Quick hitches are not normally made by the excavator manufacturer although some are badged and sold by them for use with their equipment. Research conducted by the HSE some time ago identified 20 different manufacturers, most of whom had several different designs of QH with either manual, semi automatic or automatic functions. Due to this vast array of equipment and the variations in type and designs, any procedures in place must cater for all eventualities and this brings its own problems. It is unreasonable for the engineer in charge of the site to become an expert on all quick hitches yet they as the senior person on site are deemed responsible for safety.
Recent enforcement guidance from the HSE to their inspectors outlines the standard expected for safety on site, which should be referred to for full guidance. It is important any organisation using excavators as part of their work reviews their procedures and ensures systems are in place to manage the risk to which staffs are exposed. Risk assessments and safe systems of work must be in place and if you employ more than five people these have to be written.
So what should you consider when setting up procedures to manage staff safety and satisfy the HSE should they visit?
As outlined in the Management of Health and Safety at Work Regulations 1999, the first objective must be to eliminate risk where reasonably practicable. In such circumstances this would involve the replacement of quick hitches with ‘Direct Attachment Connections’ but this may not be reasonably practicable as an excavator operator may change the bucket on his excavator up to 30 times a day to maximise the machine productivity. Despite this inconvenience, this is the approach being taken by at least one major plant hire company due to their concerns about the viability of managing quick hitch safety on site.
If the hazard cannot be eliminated it should be substituted with something less hazardous. All quick hitches carry a risk of detachment so achieving this is difficult although in some cases a fully automatic hitch could prove easier to manage than a manual or semi automatic version. Where manual intervention is required there is a risk of retaining pins being missed, put in to wrong holes or just being left off for expediency but automatic hitches must be properly maintained and used in accordance with manufacturers instructions for safe operation.
Realistically, most ground investigation companies do not control their own excavator fleet and are governed by the equipment they can get hold of local to the site and at short notice, so demanding direct connections or fully automatic hitches may not be a realistic option. In such cases the obligation will be on the ground investigation company to ensure they have suitable safe systems of work in place to ensure, so far as is reasonably practicable, the safety of staff on site no matter what equipment turns up on site.

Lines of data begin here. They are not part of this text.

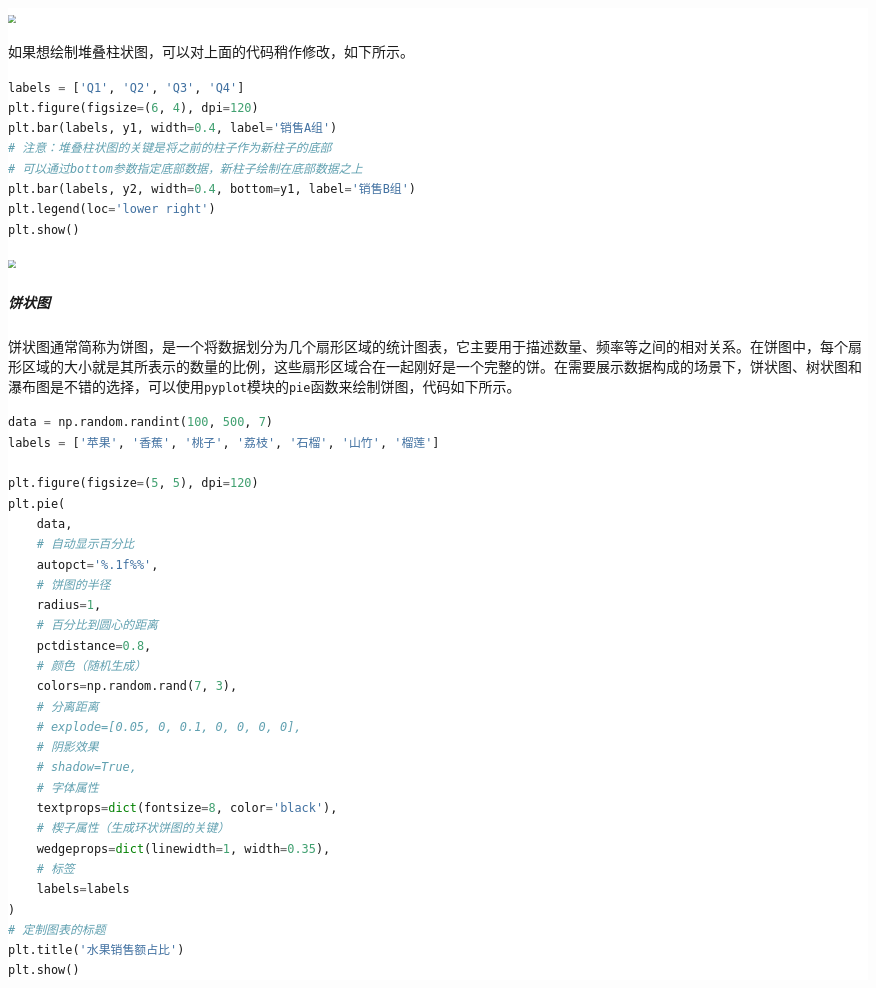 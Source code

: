 <img src="https://github.com/jackfrued/mypic/raw/master/20220501173557.png" style="zoom:50%;">

如果想绘制堆叠柱状图，可以对上面的代码稍作修改，如下所示。

```py
labels = ['Q1', 'Q2', 'Q3', 'Q4']
plt.figure(figsize=(6, 4), dpi=120)
plt.bar(labels, y1, width=0.4, label='销售A组')
# 注意：堆叠柱状图的关键是将之前的柱子作为新柱子的底部
# 可以通过bottom参数指定底部数据，新柱子绘制在底部数据之上
plt.bar(labels, y2, width=0.4, bottom=y1, label='销售B组')
plt.legend(loc='lower right')
plt.show()
```

<img src="https://github.com/jackfrued/mypic/raw/master/20220501173645.png" style="zoom:50%;">

##### 饼状图

饼状图通常简称为饼图，是一个将数据划分为几个扇形区域的统计图表，它主要用于描述数量、频率等之间的相对关系。在饼图中，每个扇形区域的大小就是其所表示的数量的比例，这些扇形区域合在一起刚好是一个完整的饼。在需要展示数据构成的场景下，饼状图、树状图和瀑布图是不错的选择，可以使用`pyplot`模块的`pie`函数来绘制饼图，代码如下所示。

```py
data = np.random.randint(100, 500, 7)
labels = ['苹果', '香蕉', '桃子', '荔枝', '石榴', '山竹', '榴莲']

plt.figure(figsize=(5, 5), dpi=120)
plt.pie(
    data,
    # 自动显示百分比
    autopct='%.1f%%',
    # 饼图的半径
    radius=1,
    # 百分比到圆心的距离
    pctdistance=0.8,
    # 颜色（随机生成）
    colors=np.random.rand(7, 3),
    # 分离距离
    # explode=[0.05, 0, 0.1, 0, 0, 0, 0],
    # 阴影效果
    # shadow=True,
    # 字体属性
    textprops=dict(fontsize=8, color='black'),
    # 楔子属性（生成环状饼图的关键）
    wedgeprops=dict(linewidth=1, width=0.35),
    # 标签
    labels=labels
)
# 定制图表的标题
plt.title('水果销售额占比')
plt.show()
```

Placing the emphasis on the receiving engineer on site may cause delays and encourage uncontrolled risks to be taken in an effort to get the job done. A better approach would be to consider safety at the moment of hire where the following items can be checked and discussed with the provider.

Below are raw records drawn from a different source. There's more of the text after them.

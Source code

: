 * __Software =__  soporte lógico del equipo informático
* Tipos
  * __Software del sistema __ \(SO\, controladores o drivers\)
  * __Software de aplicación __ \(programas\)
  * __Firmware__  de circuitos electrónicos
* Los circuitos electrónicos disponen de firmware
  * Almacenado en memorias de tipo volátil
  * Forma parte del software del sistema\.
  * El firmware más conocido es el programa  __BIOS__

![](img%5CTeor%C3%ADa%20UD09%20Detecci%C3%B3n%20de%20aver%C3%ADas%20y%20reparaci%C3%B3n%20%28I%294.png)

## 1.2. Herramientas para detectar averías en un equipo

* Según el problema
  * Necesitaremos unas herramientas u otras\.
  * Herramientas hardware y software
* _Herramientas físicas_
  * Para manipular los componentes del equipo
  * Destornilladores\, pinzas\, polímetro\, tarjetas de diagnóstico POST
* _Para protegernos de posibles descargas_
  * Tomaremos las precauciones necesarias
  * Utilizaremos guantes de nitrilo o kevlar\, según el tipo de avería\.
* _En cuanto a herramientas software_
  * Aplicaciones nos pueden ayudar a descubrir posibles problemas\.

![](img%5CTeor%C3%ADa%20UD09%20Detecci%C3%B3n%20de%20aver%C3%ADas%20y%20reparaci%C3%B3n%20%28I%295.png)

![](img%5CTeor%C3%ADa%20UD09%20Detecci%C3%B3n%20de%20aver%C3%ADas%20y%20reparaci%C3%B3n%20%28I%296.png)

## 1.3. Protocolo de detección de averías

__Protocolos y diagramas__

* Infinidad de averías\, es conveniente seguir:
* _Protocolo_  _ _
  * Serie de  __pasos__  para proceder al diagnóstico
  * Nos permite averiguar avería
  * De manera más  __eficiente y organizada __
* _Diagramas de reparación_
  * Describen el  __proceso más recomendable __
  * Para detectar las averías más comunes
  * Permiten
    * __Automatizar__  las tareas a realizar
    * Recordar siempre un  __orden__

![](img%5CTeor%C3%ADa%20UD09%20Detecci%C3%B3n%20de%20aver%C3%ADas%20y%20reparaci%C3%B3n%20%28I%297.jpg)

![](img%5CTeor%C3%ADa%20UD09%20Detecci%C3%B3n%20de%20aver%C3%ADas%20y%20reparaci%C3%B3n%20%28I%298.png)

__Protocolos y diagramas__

If you are hiring an excavator with driver for use on site, you must ensure the contractor has adequate public liability insurance. Your public liability insurers may stipulate a required level of cover which will typically be in the range of £1m to £2m.
If you are hiring plant and driver from a larger plant hire company, they should be able to provide you with a written risk assessment covering the risk to site staff. This must cover the risk from bucket detachment as a result of quick hitch failures and operators must be in possession of a CPCS or CSCS card. These do ensure competence with a quick hitch so should be supplemented with evidence of training in the particular type of hitch in use.
Realistically, many of the excavators you hire will be provided by small companies. Where the number of employees is less than five the assessment does not, by law, need to be recorded so in such cases you should ensure you have a risk assessment which covers such eventualities and drivers and hirers should then work to these. The risk assessments must consider the competency of excavator drivers and their understanding of quick hitches and how this should be demonstrated on site.
Any safe system of work and risk assessment, either from the plant hirer or your own, must include an outline of how staff are instructed and trained to remain clear of the excavator bucket while in use and where to stand. This is the primary method of risk management and makes sure that if the bucket becomes detached, there is no risk of injury.
Clear evidence of equipment maintenance in line with manufacturer guidance must be seen. In addition to the regular service and daily maintenance checks required for excavators, quick hitches should have a thorough examination and inspection at six monthly intervals as they are classified as lifting accessories under the Lifting Operations and Lifting Equipment Regulations (LOLER).
None of these requirements should pose any problem to responsible equipment hirers and an inability or reluctance to provide such information should ring alarm bells. When you don’t check what you are hiring or have not clarified the competency of the sub contract staff, you are bringing uncontrolled risks into your organisation. In a dynamic environment these will combine with other causal factors such as commercial requirements and client deadlines, leading to a high likelihood of accidents.
The HSE have provided their inspectors with guidance on appropriate penalties for companies in breach of statutory duties. Where ground workers are required to work under buckets fitted with a quick hitch, a prohibition notice will be issued where all work must stop until the matter is rectified and this could lead to possible prosecution. Where there is no risk assessment referring to the risk of bucket detachment, an improvement notice would be considered which will require the organisation to implement systems and procedures within a fixed time period. Where site managers are not aware of the safety requirements of the quick hitches in use, an improvement notice will be applied and where the operator is unaware, a prohibition notice will be given.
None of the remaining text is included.